MATTEO ORFINI (PD): NOMINE ASSURDE LONTANE DA OGNI MERITOCRAZIA - «Un'altra giornata nera per la Rai. Nomine assurde che non sono giustificabili con nessun criterio e che nulla hanno a che fare col merito e con scelte curriculari».
Lo ha affermato Matteo Orfini, responsabile Cultura e informazione del Pd.

ANTONIO VERRO: NOMINE CON MAGGIORANZA RISICATA, PER QUESTO NON HO VOTATO - «Non ho partecipato al voto per una questione di equilibrio e buon senso»: lo ha spiegato il consigliere Rai Antonio Verro, aggiungendo: «Alla luce dell'assenza di un consigliere e della scelta di altri due di non partecipare al voto, ho preferito evitare strappi e forzature.
Sarebbe comunque stato opportuno seguire il metodo utilizzato per la Direzione Intrattenimento, ovvero portare all'attenzione del Consiglio proposte largamente condivise. Purtroppo in questa occasione non è andata in questo modo».
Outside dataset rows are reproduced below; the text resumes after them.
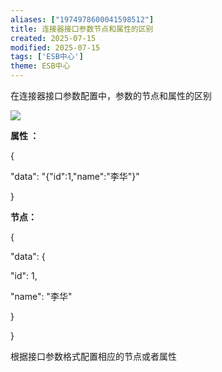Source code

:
 ```yaml
---
aliases: ["1974978600041598512"]
title: 连接器接口参数节点和属性的区别
created: 2025-07-15
modified: 2025-07-15
tags: ['ESB中心']
theme: ESB中心
---
```


在连接器接口参数配置中，参数的节点和属性的区别

![](5df282aeb1de101a84b8274d7f8bbd3d.jpg)

**属性 ：**

{

"data": "{\"id\":1,\"name\":\"李华\"}"

}

**节点：**

{

"data": {

"id": 1,

"name": "李华"

}

}

根据接口参数格式配置相应的节点或者属性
BERLUSCONI: LA TELEFONATA CONTRO SANTORO? SOLO UNO SFOGO PALUSIBILE - Non solo media faziosi, ma anche un «accanimento giudiziario per intaccare la mia immagine». Così il presidente del Consiglio, Silvio Berlusconi, è tornato a sfogarsi durante l'incontro con i coordinatori regionali, in particolare, il premier ha fatto riferimento all'inchiesta per abuso di ufficio in cui è indagato per la telefonata ad Innocenzi in merito a 'AnnoZero' e Michele Santoro. Il Cavaliere l'avrebbe definito «solo uno sfogo plausibile».

IL BUNGA BUNGA E’ UNA STORIELLA FANTASTICA - Sempre nel capitolo delle doglianze contro i giudici, Berlusconi avrebbe citato il processo Ruby, definendolo una «ignominia», insomma «un tentativo di intaccare la mia immagine con la storiella fantastica del bunga bunga».